This report explores current trends and considerations regarding how banks can effectively manage new and evolving operational risks arising from Artificial Intelligence (AI)I. Using the popular ORX taxonomy as a foundation, we assess how AI reshapes existing risk landscapes by introducing novel operational risk categories and complexities to integrate within existing risk frameworks. Our report emphasises the need for updated and enhanced governance and controls, informed and enforced by specialised expertise to effectively manage AI-driven operational risks while ensuring regulatory compliance.
Key Takeaways
Over the last few years, AI in various forms, has taken the world by storm. Banks are exploring and implementing different AI use cases - from “traditional” machine learning to the latest Generative and Agentic AI solutions to drive cost efficiencies and innovation within their organisations.
However, balancing the innovation agenda, whilst effectively managing risk is a key challenge for the management teams in banks. Despite the potential for creating undeniable benefits, we see that AI has already transformed the operational risk landscape, cutting across multiple risk types and dimensions including the areas of information security (including cyber), technology & data, model, conduct, compliance and third-party risk. AI both amplifies and transforms these well-known operational risks, as well as introducing new “AI native” risks that are novel to the technology. At the same time, AI provides new opportunities to enhance operational risk processes and reduce risk exposures such as through advanced analytics and greater precision in process execution.
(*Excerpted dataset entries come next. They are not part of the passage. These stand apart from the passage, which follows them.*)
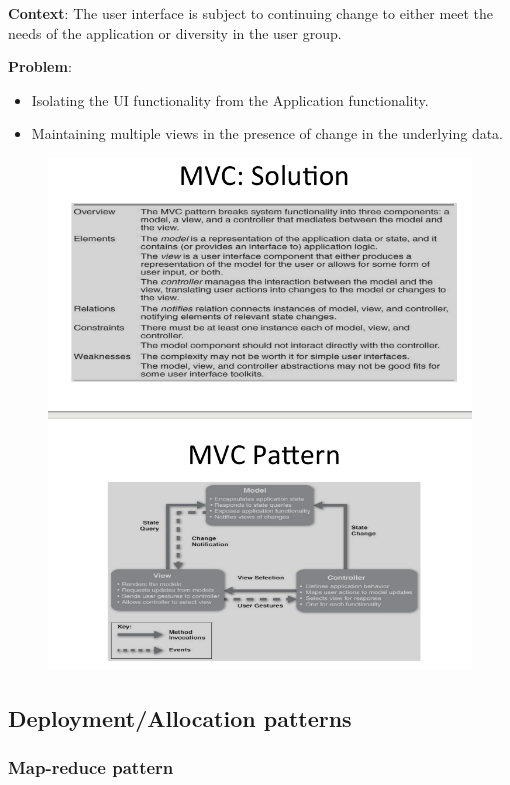 \documentclass[a4paper]{article}
\begin{document}
\textbf{Context}: The user interface is subject to continuing change to either
meet the needs of the application or diversity in the user group.

\textbf{Problem}:
\begin{itemize}
\item
  Isolating the UI functionality from the Application functionality.
\item
  Maintaining multiple views in the presence of change in the underlying data.
\end{itemize}


\begin{figure}[H]
  \hskip-2.0cm\includegraphics[scale=0.7]{images/mvc.png}
\end{figure}

\subsection{Deployment/Allocation patterns}

\subsubsection{Map-reduce pattern}
\end{document}
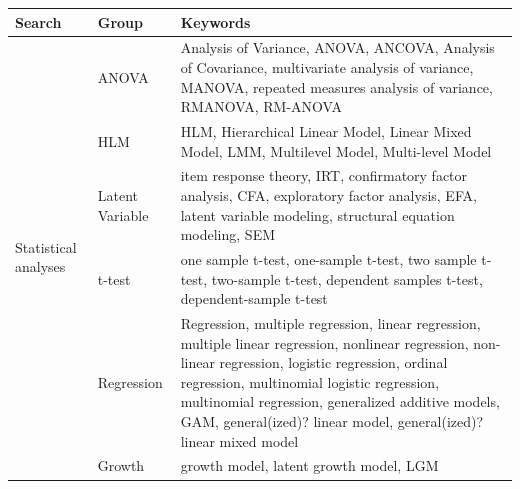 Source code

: \documentclass[
  english,
  ,man]{apa7}
\begin{document}
\begin{table}
\label{tab:searchwords}
\begin{tabularx}{\linewidth}{llX}

\toprule
Search & Group & Keywords \\
\midrule 

\multirow{7}{*}{Statistical analyses} & ANOVA           & Analysis of Variance, ANOVA, ANCOVA, Analysis of Covariance, multivariate analysis of variance, MANOVA, repeated measures analysis of variance, RMANOVA, RM-ANOVA                                                                                                                                                               \\
                                    & HLM             & HLM, Hierarchical Linear Model, Linear Mixed Model, LMM, Multilevel Model, Multi-level Model                                                                                                                                                                                                                                    \\
                                    & Latent Variable & item response theory, IRT, confirmatory factor analysis, CFA, exploratory factor analysis, EFA, latent variable modeling, structural equation modeling, SEM                                                                                                                                                                     \\
                                    & t-test          & one sample t-test, one-sample t-test, two sample t-test, two-sample t-test, dependent samples t-test, dependent-sample t-test                                                                                                                                                                                                   \\
                                    & Regression      & Regression, multiple regression, linear regression, multiple linear regression, nonlinear regression, non-linear regression, logistic regression, ordinal regression, multinomial logistic regression, multinomial regression, generalized additive models, GAM, general(ized)? linear model, general(ized)? linear mixed model \\
                                    & Growth          & growth model, latent growth model, LGM                                                                                                                                                                                                                                                                                          \\

\end{tabularx}
\end{table}
\end{document}
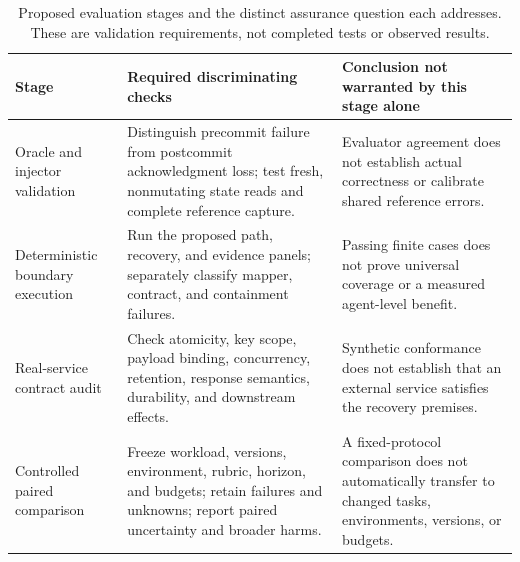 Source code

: \documentclass[11pt]{article}
\begin{document}
\begin{table}[!htbp]
\centering\small
\caption{Proposed evaluation stages and the distinct assurance question each addresses. These are validation requirements, not completed tests or observed results.}
\begin{tabular}{@{}>{\raggedright\arraybackslash}p{}>{\raggedright\arraybackslash}p{}>{\raggedright\arraybackslash}p{}@{}}
\toprule
\textbf{Stage} & \textbf{Required discriminating checks} & \textbf{Conclusion not warranted by this stage alone}\\
\midrule
Oracle and injector validation & Distinguish precommit failure from postcommit acknowledgment loss; test fresh, nonmutating state reads and complete reference capture. & Evaluator agreement does not establish actual correctness or calibrate shared reference errors.\\
Deterministic boundary execution & Run the proposed path, recovery, and evidence panels; separately classify mapper, contract, and containment failures. & Passing finite cases does not prove universal coverage or a measured agent-level benefit.\\
Real-service contract audit & Check atomicity, key scope, payload binding, concurrency, retention, response semantics, durability, and downstream effects. & Synthetic conformance does not establish that an external service satisfies the recovery premises.\\
Controlled paired comparison & Freeze workload, versions, environment, rubric, horizon, and budgets; retain failures and unknowns; report paired uncertainty and broader harms. & A fixed-protocol comparison does not automatically transfer to changed tasks, environments, versions, or budgets.\\
\bottomrule
\end{tabular}
\par{}
\end{table}
\end{document}
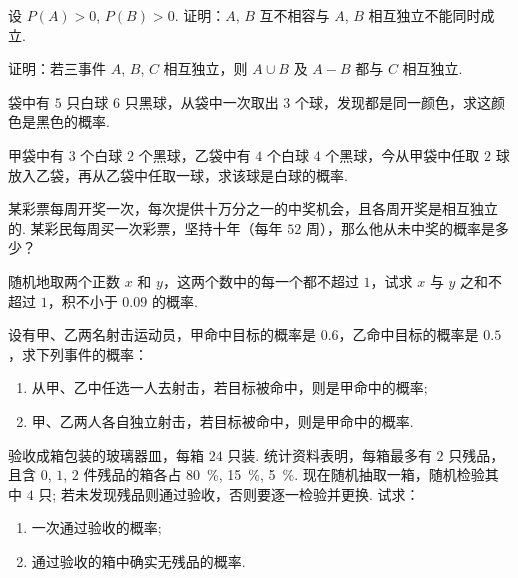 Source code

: 	\begin{titwo}
		设 $P(A) > 0$, $P(B) > 0$. 证明：$A$, $B$ 互不相容与 $A$, $B$ 相互独立不能同时成立.
	\end{titwo}

	\begin{titwo}
		证明：若三事件 $A$, $B$, $C$ 相互独立，则 $A \cup B$ 及 $A - B$ 都与 $C$ 相互独立.
	\end{titwo}

	\begin{titwo}
		袋中有 $5$ 只白球 $6$ 只黑球，从袋中一次取出 $3$ 个球，发现都是同一颜色，求这颜色是黑色的概率.
	\end{titwo}

	\begin{titwo}
		甲袋中有 $3$ 个白球 $2$ 个黑球，乙袋中有 $4$ 个白球 $4$ 个黑球，今从甲袋中任取 $2$ 球放入乙袋，再从乙袋中任取一球，求该球是白球的概率.
	\end{titwo}

	\begin{titwo}
		某彩票每周开奖一次，每次提供十万分之一的中奖机会，且各周开奖是相互独立的. 某彩民每周买一次彩票，坚持十年（每年 $52$ 周），那么他从未中奖的概率是多少？
	\end{titwo}

	\begin{titwo}
		随机地取两个正数 $x$ 和 $y$，这两个数中的每一个都不超过 $1$，试求 $x$ 与 $y$ 之和不超过 $1$，积不小于 $0.09$ 的概率.
	\end{titwo}

	\begin{titwo}
		设有甲、乙两名射击运动员，甲命中目标的概率是 $0.6$，乙命中目标的概率是 $0.5$，求下列事件的概率：
		\begin{enumerate}
			\item 从甲、乙中任选一人去射击，若目标被命中，则是甲命中的概率;
			\item 甲、乙两人各自独立射击，若目标被命中，则是甲命中的概率.
		\end{enumerate}
	\end{titwo}

	\begin{titwo}
		验收成箱包装的玻璃器皿，每箱 $24$ 只装. 统计资料表明，每箱最多有 $2$ 只残品，且含 $0$, $1$, $2$ 件残品的箱各占 \SI{80}{\percent}, \SI{15}{\percent}, \SI{5}{\percent}. 现在随机抽取一箱，随机检验其中 $4$ 只; 若未发现残品则通过验收，否则要逐一检验并更换. 试求：
		\begin{enumerate}
			\item 一次通过验收的概率;
			\item 通过验收的箱中确实无残品的概率.
		\end{enumerate}
	\end{titwo}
To better understand the impact of AI on operational risk in banking, we have taken a structured approach for our assessment and leveraged the ORX (Operational Risk eXchange) Reference Taxonomy, an industry-standard for classifying operational and non-financial risksV. Exhibit 1 provides a non-exhaustive assessment of how AI could impact risk exposures across several of the ORX Level 1 (L1) Event Types.
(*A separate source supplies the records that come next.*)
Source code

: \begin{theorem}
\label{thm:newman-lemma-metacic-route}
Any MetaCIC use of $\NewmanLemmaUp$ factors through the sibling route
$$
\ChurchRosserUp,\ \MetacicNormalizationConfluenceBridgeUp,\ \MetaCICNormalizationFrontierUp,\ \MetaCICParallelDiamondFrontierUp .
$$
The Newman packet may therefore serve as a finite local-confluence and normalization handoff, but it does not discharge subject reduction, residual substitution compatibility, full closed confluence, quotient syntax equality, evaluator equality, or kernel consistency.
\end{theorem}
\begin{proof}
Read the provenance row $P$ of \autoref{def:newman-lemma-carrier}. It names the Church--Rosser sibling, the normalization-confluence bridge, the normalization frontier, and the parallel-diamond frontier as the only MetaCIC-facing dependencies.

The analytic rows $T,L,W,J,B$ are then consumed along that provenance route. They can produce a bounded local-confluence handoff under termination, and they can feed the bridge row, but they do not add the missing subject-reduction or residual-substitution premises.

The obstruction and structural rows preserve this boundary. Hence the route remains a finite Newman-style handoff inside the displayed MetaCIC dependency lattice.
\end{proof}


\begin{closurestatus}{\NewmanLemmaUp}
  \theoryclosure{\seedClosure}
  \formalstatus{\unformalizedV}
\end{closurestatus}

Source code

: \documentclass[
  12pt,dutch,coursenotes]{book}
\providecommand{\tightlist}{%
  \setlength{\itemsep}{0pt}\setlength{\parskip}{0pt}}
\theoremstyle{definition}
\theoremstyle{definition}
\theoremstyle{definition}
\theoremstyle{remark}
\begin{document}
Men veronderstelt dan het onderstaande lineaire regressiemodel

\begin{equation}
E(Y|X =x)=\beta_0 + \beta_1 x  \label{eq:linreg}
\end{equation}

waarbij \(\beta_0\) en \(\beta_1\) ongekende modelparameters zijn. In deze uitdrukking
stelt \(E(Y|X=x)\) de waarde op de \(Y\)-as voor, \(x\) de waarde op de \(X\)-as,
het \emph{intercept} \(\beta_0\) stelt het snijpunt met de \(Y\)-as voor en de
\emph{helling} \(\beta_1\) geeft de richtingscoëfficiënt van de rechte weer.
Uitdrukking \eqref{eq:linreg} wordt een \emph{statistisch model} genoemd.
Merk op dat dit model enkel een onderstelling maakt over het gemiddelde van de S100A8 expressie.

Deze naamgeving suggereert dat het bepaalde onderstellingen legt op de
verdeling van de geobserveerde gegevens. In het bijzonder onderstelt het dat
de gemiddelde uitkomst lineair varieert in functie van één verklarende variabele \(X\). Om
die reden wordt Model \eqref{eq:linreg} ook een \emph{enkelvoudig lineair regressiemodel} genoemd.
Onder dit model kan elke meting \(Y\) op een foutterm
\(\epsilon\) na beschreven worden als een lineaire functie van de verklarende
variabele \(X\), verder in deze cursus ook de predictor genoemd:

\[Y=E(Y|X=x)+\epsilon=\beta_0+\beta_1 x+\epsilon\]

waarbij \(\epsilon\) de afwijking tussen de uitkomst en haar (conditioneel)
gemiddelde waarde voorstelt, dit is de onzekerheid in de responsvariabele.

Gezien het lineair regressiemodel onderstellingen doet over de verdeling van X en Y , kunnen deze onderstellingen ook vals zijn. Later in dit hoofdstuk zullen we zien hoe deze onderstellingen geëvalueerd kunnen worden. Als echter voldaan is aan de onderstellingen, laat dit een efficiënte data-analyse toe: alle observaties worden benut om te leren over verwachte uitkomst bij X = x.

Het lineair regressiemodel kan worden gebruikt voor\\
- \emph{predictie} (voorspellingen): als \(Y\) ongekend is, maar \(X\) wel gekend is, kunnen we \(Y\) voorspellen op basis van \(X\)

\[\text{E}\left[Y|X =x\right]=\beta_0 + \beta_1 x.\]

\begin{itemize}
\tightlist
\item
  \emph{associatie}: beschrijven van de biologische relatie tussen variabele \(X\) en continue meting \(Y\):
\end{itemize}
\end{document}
With this changing risk landscape, it is not surprising that existing controls are not equipped to address the new challenges posed by the deployment and use of AI systems. This leads to control failures that look nothing like those risks which organisations have planned to mitigate for. In a Deloitte 2024 survey, 26% of executives revealed that their organisations had experienced deepfake incidents, while 50% of respondents expected a rise in attacks over the following 12 months [4].
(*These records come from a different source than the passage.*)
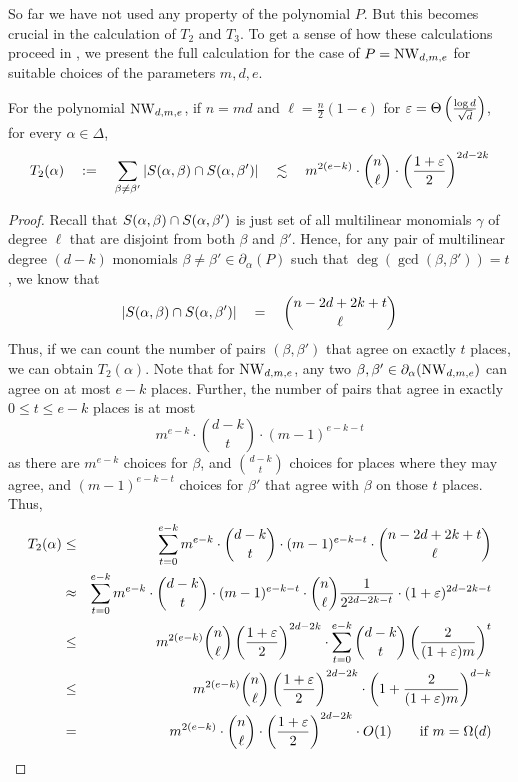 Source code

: So far we have not used any property of the polynomial $P$. 
But this becomes crucial in the calculation of $T_2$ and $T_3$. 
To get a sense of how these calculations proceed in \cite{KS14}, we present the full calculation for the case of $P = \NW_{d,m,e}$ for suitable choices of the parameters $m,d,e$. 
\begin{lemma}[\cite{KS14}]\label{lem:T_2-for-NW}
For the polynomial $\NW_{d,m,e}$, if $n = md$ and $\ell = \frac{n}{2}(1 - \epsilon)$ for $\epsilon = \Theta\inparen{\frac{\log d}{\sqrt{d}}}$, for every $\alpha \in \Delta$, 
\[
T_2(\alpha)\spaced{:=} \sum_{\beta\neq \beta'}\abs{S(\alpha, \beta)\intersection S(\alpha, \beta')} \quad \lesssim \quad m^{2(e-k)}\cdot \binom{n}{\ell} \cdot \inparen{\frac{1+\epsilon}{2}}^{2d -2k} 
\]
\end{lemma}
\begin{proof}
Recall that $S(\alpha,\beta) \intersection S(\alpha,\beta')$ is just set of all multilinear monomials $\gamma$ of degree $\ell$ that are disjoint from both $\beta$ and $\beta'$.
Hence, for any pair of multilinear degree $(d-k)$ monomials $\beta \neq \beta' \in \partial_\alpha(P)$ such that $\deg(\gcd(\beta, \beta')) = t$, we know that 
\[
\abs{S(\alpha, \beta)\intersection S(\alpha, \beta')} \spaced{=} \binom{n - 2d + 2k +t}{\ell}
\]
Thus, if we can count the number of pairs $(\beta, \beta')$ that agree on exactly $t$ places, we can obtain $T_2(\alpha)$. 
Note that for $\NW_{d,m,e}$, any two $\beta, \beta' \in\partial_\alpha(\NW_{d,m,e})$ can agree on at most $e-k$ places. 
Further, the number of pairs that agree in exactly $0\leq t\leq e-k$ places is at most
\[
m^{e-k} \cdot \binom{d-k}{t} \cdot (m-1)^{e-k-t}
\]
as there are $m^{e-k}$ choices for $\beta$, and $\binom{d-k}{t}$ choices for places where they may agree, and $(m-1)^{e-k-t}$ choices for $\beta'$ that agree with $\beta$ on those $t$ places. 
Thus,
\begin{eqnarray*}
T_2(\alpha) &\leq& \sum_{t=0}^{e-k} m^{e-k} \cdot \binom{d-k}{t} \cdot (m-1)^{e-k-t} \cdot  \binom{n - 2d + 2k +t}{\ell}\\
& \approx  & \sum_{t=0}^{e-k} m^{e-k} \cdot \binom{d-k}{t} \cdot (m-1)^{e-k-t} \cdot  \binom{n}{\ell} \frac{1}{2^{2d-2k -t}}\cdot (1+\epsilon)^{2d - 2k - t}\\
& \leq & m^{2(e-k)}\binom{n}{\ell}\inparen{\frac{1+\epsilon}{2}}^{2d -2k}\cdot\sum_{t=0}^{e-k}\binom{d-k}{t}\inparen{\frac{2}{(1+\epsilon)m}}^t\\
& \leq & m^{2(e-k)}\binom{n}{\ell}\inparen{\frac{1+\epsilon}{2}}^{2d -2k}\cdot \inparen{1+\frac{2}{(1+\epsilon)m}}^{d-k}\\
& = & m^{2(e-k)}\cdot \binom{n}{\ell} \cdot \inparen{\frac{1+\epsilon}{2}}^{2d -2k}\cdot O(1) \qquad\text{if $m = \Omega(d)$}\qedhere
\end{eqnarray*}
\end{proof}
Exhibit 2 provides a non-exhaustive gap assessment of how AI could stress traditional controls across several of the ORX Level 1 (L1) risk types.
As organisations become increasingly AI-driven, root causes of operational risks will shift from understanding discrete human or system failures, to deciphering complex, non-transparent algorithmic logic. Accountability will become more challenging due to the complexity of AI systems and intertwined causes of failure, especially considering how regulatory obligations are shared between providers and deployers of (high-risk) specific purpose AI systems. Furthermore, traditional governing processes will be stressed, as democratises powerful development capabilities to all employees. Exhibit 3 provides some examples of shifting root causes will demand a change in approach in operational risk management.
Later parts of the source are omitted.